-- Opening Marker --
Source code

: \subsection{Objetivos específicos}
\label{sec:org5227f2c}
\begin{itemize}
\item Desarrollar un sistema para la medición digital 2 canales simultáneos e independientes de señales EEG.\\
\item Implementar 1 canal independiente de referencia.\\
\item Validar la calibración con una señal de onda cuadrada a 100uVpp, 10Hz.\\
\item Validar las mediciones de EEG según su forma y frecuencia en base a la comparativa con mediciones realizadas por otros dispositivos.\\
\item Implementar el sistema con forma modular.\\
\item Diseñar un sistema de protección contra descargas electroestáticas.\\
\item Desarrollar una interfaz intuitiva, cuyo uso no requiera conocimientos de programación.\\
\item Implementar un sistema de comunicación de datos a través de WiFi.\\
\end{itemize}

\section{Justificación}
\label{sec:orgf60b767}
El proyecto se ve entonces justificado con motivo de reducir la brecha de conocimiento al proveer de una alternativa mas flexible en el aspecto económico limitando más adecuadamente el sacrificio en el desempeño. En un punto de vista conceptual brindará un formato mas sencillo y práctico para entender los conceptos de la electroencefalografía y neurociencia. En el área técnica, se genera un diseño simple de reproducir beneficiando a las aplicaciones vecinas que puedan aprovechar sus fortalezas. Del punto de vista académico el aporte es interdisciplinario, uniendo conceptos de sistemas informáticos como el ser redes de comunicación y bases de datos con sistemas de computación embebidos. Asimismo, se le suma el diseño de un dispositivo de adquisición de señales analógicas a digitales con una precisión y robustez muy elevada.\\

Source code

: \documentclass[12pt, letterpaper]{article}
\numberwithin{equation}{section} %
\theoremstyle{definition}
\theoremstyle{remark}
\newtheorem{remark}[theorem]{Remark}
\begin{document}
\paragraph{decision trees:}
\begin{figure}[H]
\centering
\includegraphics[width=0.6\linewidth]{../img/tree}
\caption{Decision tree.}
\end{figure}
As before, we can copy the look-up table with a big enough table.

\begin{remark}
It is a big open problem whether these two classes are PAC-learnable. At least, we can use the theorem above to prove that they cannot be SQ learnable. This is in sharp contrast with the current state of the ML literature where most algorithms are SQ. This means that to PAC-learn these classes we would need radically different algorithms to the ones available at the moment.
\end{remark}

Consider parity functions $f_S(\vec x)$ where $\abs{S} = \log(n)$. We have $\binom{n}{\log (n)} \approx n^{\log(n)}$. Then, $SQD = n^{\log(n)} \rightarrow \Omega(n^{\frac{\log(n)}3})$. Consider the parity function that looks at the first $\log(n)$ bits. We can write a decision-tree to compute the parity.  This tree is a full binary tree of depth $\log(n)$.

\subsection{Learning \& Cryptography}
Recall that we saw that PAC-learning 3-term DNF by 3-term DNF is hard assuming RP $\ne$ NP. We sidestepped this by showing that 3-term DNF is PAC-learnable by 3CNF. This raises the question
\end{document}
-- Closing Marker --
DIRECTIONS FOR THIS TASK -
Each line from the one containing "As before, we" through the end of the material must be output exactly, and no other line.

EXERCISE ANSWER -
As before, we can copy the look-up table with a big enough table.

\begin{remark}
It is a big open problem whether these two classes are PAC-learnable. At least, we can use the theorem above to prove that they cannot be SQ learnable. This is in sharp contrast with the current state of the ML literature where most algorithms are SQ. This means that to PAC-learn these classes we would need radically different algorithms to the ones available at the moment.
\end{remark}

Consider parity functions $f_S(\vec x)$ where $\abs{S} = \log(n)$. We have $\binom{n}{\log (n)} \approx n^{\log(n)}$. Then, $SQD = n^{\log(n)} \rightarrow \Omega(n^{\frac{\log(n)}3})$. Consider the parity function that looks at the first $\log(n)$ bits. We can write a decision-tree to compute the parity.  This tree is a full binary tree of depth $\log(n)$.

\subsection{Learning \& Cryptography}
Recall that we saw that PAC-learning 3-term DNF by 3-term DNF is hard assuming RP $\ne$ NP. We sidestepped this by showing that 3-term DNF is PAC-learnable by 3CNF. This raises the question
\end{document}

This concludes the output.